Washington ha pagado casi tres millones de dólares en compensación a agentes del gobierno que padecen el síndrome de La Habana, una misteriosa afección neurológica de la que han informado espías, diplomáticos y sus familiares durante aproximadamente diez años.
Esta es la primera vez que se realizan pagos a personal de agencias estadounidenses por esta enfermedad. Los pagos se efectuaron en virtud de la Ley de La Habana, una ley promulgada en 2021 específicamente para compensar a las víctimas. El Departamento de Defensa de Estados Unidos anunció que seguirá priorizando el apoyo al personal afectado.

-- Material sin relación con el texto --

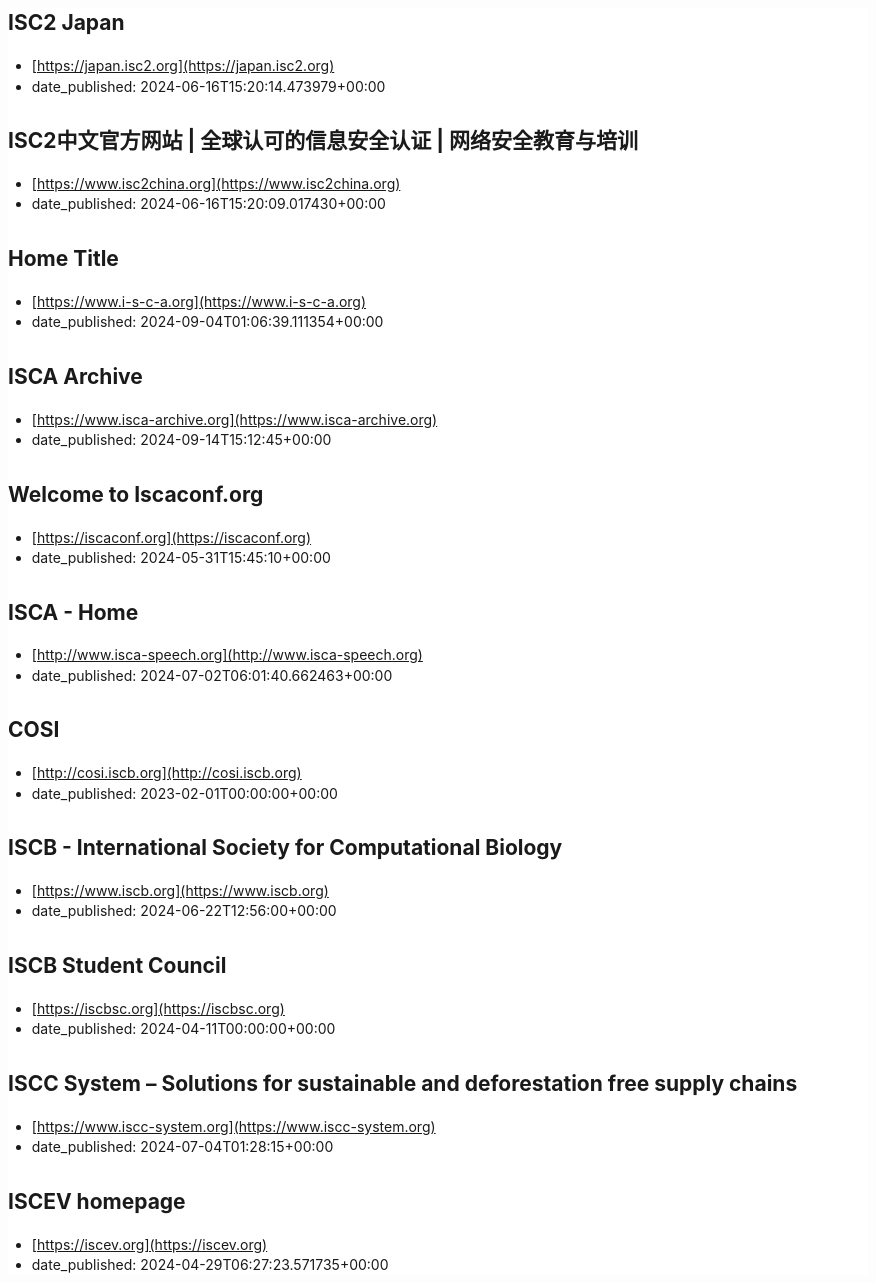  ## ISC2 Japan
 - [https://japan.isc2.org](https://japan.isc2.org)
 - date_published: 2024-06-16T15:20:14.473979+00:00

 ## ISC2中文官方网站 | 全球认可的信息安全认证 | 网络安全教育与培训
 - [https://www.isc2china.org](https://www.isc2china.org)
 - date_published: 2024-06-16T15:20:09.017430+00:00

 ## Home Title
 - [https://www.i-s-c-a.org](https://www.i-s-c-a.org)
 - date_published: 2024-09-04T01:06:39.111354+00:00

 ## ISCA Archive
 - [https://www.isca-archive.org](https://www.isca-archive.org)
 - date_published: 2024-09-14T15:12:45+00:00

 ## Welcome to Iscaconf.org
 - [https://iscaconf.org](https://iscaconf.org)
 - date_published: 2024-05-31T15:45:10+00:00

 ## ISCA - Home
 - [http://www.isca-speech.org](http://www.isca-speech.org)
 - date_published: 2024-07-02T06:01:40.662463+00:00

 ## COSI
 - [http://cosi.iscb.org](http://cosi.iscb.org)
 - date_published: 2023-02-01T00:00:00+00:00

 ## ISCB - International Society for Computational Biology
 - [https://www.iscb.org](https://www.iscb.org)
 - date_published: 2024-06-22T12:56:00+00:00

 ## ISCB Student Council
 - [https://iscbsc.org](https://iscbsc.org)
 - date_published: 2024-04-11T00:00:00+00:00

 ## ISCC System – Solutions for sustainable and deforestation free supply chains
 - [https://www.iscc-system.org](https://www.iscc-system.org)
 - date_published: 2024-07-04T01:28:15+00:00

 ## ISCEV homepage
 - [https://iscev.org](https://iscev.org)
 - date_published: 2024-04-29T06:27:23.571735+00:00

Los primeros casos se remontan a 2016, cuando diplomáticos estadounidenses destinados en Cuba reportaron perturbaciones nocturnas: sonidos estridentes, zumbidos sordos, chasquidos y chirridos metálicos. Otros describieron una intensa presión en el cráneo, mareos y náuseas. Desde entonces, se han reportado incidentes similares en Pekín, Washington y otras capitales.
En 2017, Estados Unidos repatrió a más de la mitad del personal de su embajada desde La Habana. Canadá también redujo drásticamente su presencia diplomática en la capital cubana en 2019 después de que su propio personal reportara síntomas similares.
La exanalista de la CIA, Erika Stith, resumió su situación en 2022 con una frase impactante: "Mi cerebro está dañado. Sufrimos esto mientras servíamos a nuestro país. Y merecemos que nos cuiden".
La cuestión del origen del síndrome sigue sin respuesta. Durante años han circulado hipótesis sobre el uso de armas de microondas o ultrasónicas por parte de una potencia extranjera. El año pasado, prácticamente todas las agencias de inteligencia estadounidenses concluyeron que era "altamente improbable" que un agente extranjero hubiera utilizado "un dispositivo o arma novedosa" para dañar al personal estadounidense. Sin embargo, una minoría dentro de la comunidad de inteligencia no ha descartado por completo esta posibilidad.
El informe del Consejo Nacional de Inteligencia afirmó que ninguna agencia cuestionó "las experiencias o el sufrimiento" de los agentes involucrados, concluyendo que habían "experimentado síntomas físicos reales, a veces dolorosos y traumáticos".